The resistance range is okay, at 200Ω to 2000KΩ scales, but you won’t be able to test into mega-ohm levels. You have DC amperage scales, albeit with an unfused 10A range (avoid this) and frequency scales. There is also a transistor check function, though these are a bit gimmicky and tend to be included on cheaper units to make them look more technical.
Accuracy / low battery issue: Be aware that – as with other cheaper meters – the Centech can lose its accuracy as its battery declines in power output. This might be especially pronounced when testing batteries. There is a rudimentary low battery indicator that appears on screen, so heed this and replace as soon as it shows.
Although a beginner meter, it is manual ranging only so the user needs to set the individual range before testing. The scales are clearly marked on the dial, but complete novices may want to go for an auto ranging pocket meter like the UT120C by UNI-T. Although more expensive, this is a better all-rounder.
Manual: Regards the user manual, it doesn’t come with one. There are rudimentary usage instructions on the package, but for better directions you can find the Centech manual on manualslib. It gives an overview of what each criterion does and where to plug in the leads for a given function.
|AC voltage||200V / 750V||±(1.2%+10) @ 45-450Hz|
|DC voltage||200mV / 1000V||±(1.0%+1) @ 200mV-200V|
|DC amps||200µA / 10A||±(1.2%+2) @ 200µA-200mA|
|Resistance||200Ω / 2000KΩ||±(0.8%+2) @ 200Ω-200KΩ|
|Frequency||45Hz / 450Hz|
These are figures in a lab setting that may or may not be achievable in the field. With most jobs this meter is aimed at, you’d rarely need anything better than around 5% accuracy.
The bottom line: Some people rave about these 7-function CenTechs and have trouble-free usage, while others draw the short straw and receive a clunker. If you only need to test batteries, continuity and lower DC voltages, this would be fine where an expensive Fluke would be overkill. If you’re a professional or need to make accurate measurements, this is not the meter for you.
Let’s face it, for a few bucks, you can’t expect too much! Although Centech markets a toughened case, lots of functions and decent CAT rating, etc, these claims should be taken with a pinch of salt. If you get a good one, it may last for years in your toolkit whereas a bad one might not work off the bat.
Leads: The probes are short, low quality and feature custom banana plugs that typically only fit this unit. Insulation is thin and stiff and certainly not capable of carrying high energy.
The internal architecture also leaves a lot to be desired, with rough design and solder work on the boards and an unsure connection with the lead sockets and LCD display. The power button is also a bit cheap. Battery and fuse access is via two screws.
The display is a basic 1/2” LCD with a refresh rate of around 2.5 times per second.

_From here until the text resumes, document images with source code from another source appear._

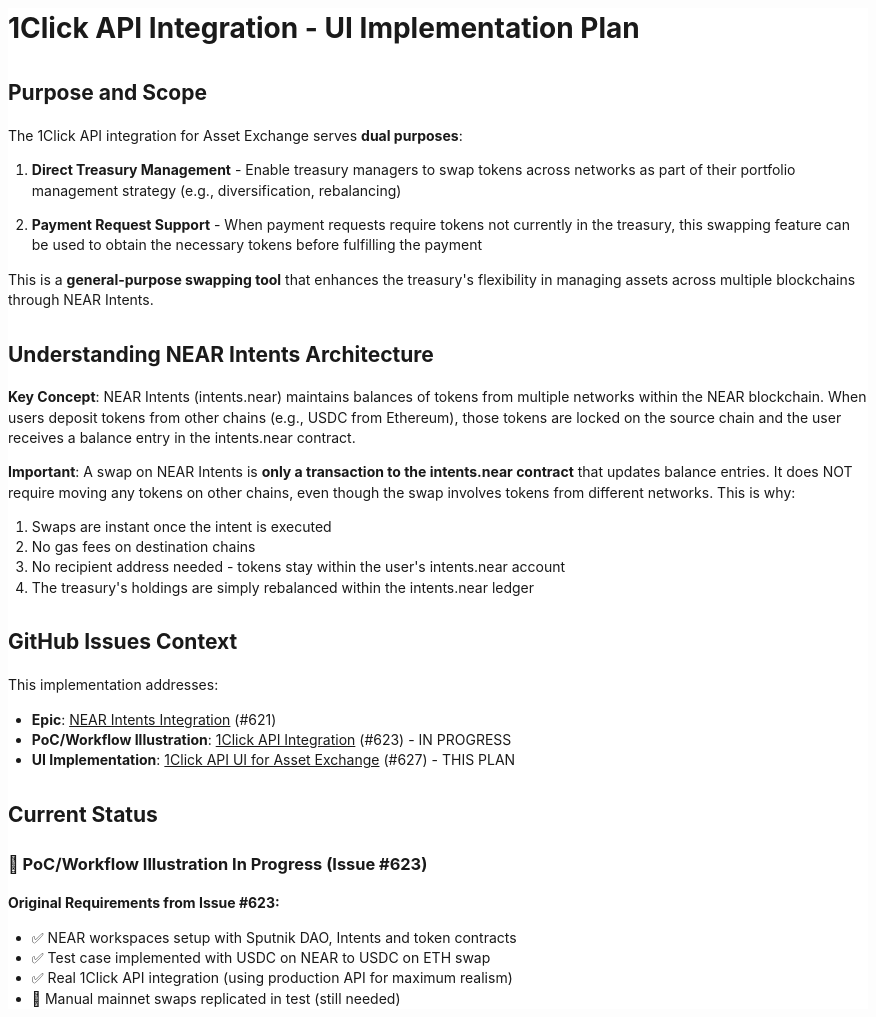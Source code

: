 # 1Click API Integration - UI Implementation Plan

## Purpose and Scope

The 1Click API integration for Asset Exchange serves **dual purposes**:

1. **Direct Treasury Management** - Enable treasury managers to swap tokens across networks as part of their portfolio management strategy (e.g., diversification, rebalancing)

2. **Payment Request Support** - When payment requests require tokens not currently in the treasury, this swapping feature can be used to obtain the necessary tokens before fulfilling the payment

This is a **general-purpose swapping tool** that enhances the treasury's flexibility in managing assets across multiple blockchains through NEAR Intents.

## Understanding NEAR Intents Architecture

**Key Concept**: NEAR Intents (intents.near) maintains balances of tokens from multiple networks within the NEAR blockchain. When users deposit tokens from other chains (e.g., USDC from Ethereum), those tokens are locked on the source chain and the user receives a balance entry in the intents.near contract.

**Important**: A swap on NEAR Intents is **only a transaction to the intents.near contract** that updates balance entries. It does NOT require moving any tokens on other chains, even though the swap involves tokens from different networks. This is why:

1. Swaps are instant once the intent is executed
2. No gas fees on destination chains
3. No recipient address needed - tokens stay within the user's intents.near account
4. The treasury's holdings are simply rebalanced within the intents.near ledger

## GitHub Issues Context

This implementation addresses:
- **Epic**: [NEAR Intents Integration](https://github.com/NEAR-DevHub/neardevhub-treasury-dashboard/issues/621) (#621)
- **PoC/Workflow Illustration**: [1Click API Integration](https://github.com/NEAR-DevHub/neardevhub-treasury-dashboard/issues/623) (#623) - IN PROGRESS
- **UI Implementation**: [1Click API UI for Asset Exchange](https://github.com/NEAR-DevHub/neardevhub-treasury-dashboard/issues/627) (#627) - THIS PLAN

## Current Status

### 🔧 PoC/Workflow Illustration In Progress (Issue #623)

**Original Requirements from Issue #623:**
- ✅ NEAR workspaces setup with Sputnik DAO, Intents and token contracts
- ✅ Test case implemented with USDC on NEAR to USDC on ETH swap
- ✅ Real 1Click API integration (using production API for maximum realism)
- 🚧 Manual mainnet swaps replicated in test (still needed)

The screen resolution is 3 1/2 digit, or 2000 count. You will get a resolution of 19.99V before it loses one digit at 020.0V, for example.
The Cen-Tech 7 Function is fuse protected, albeit on the low amperage side, by a quick-blow 500mA glass fuse. NB: The high, 10A circuit is not protected. When plugged into this input, higher energy DC amperage circuits should only be tested for a few seconds at a time, if at all.
Of category rating, it is CAT-II according to the manufacturer, which would put it at 4kV protection at 600V-to-ground-test energy. Be aware you should not test mains voltage directly on CAT-II rated devices. Circuit board input protection is lacking.
Pros and Cons
- Really cheap
- Has most functions
- Unreliable with low battery
- Suspect build quality
- Dodgy banana plug connections
- No auto-off
- Low CAT rating
The review of the Cen-Tech 7-Function pocket multimeter has a cheap device for testing everyday items in the home, car, bike or boat. Though it has a good rating on Amazon, it can be a roll of the dice whether you get a good one. Great value for money for what it does, but not built to handle serious electrics.
Alternatively: Have a look at Etekcity’s MSR-P600 or Uni-Ts UT120C , both of which are auto ranging though slightly more expensive.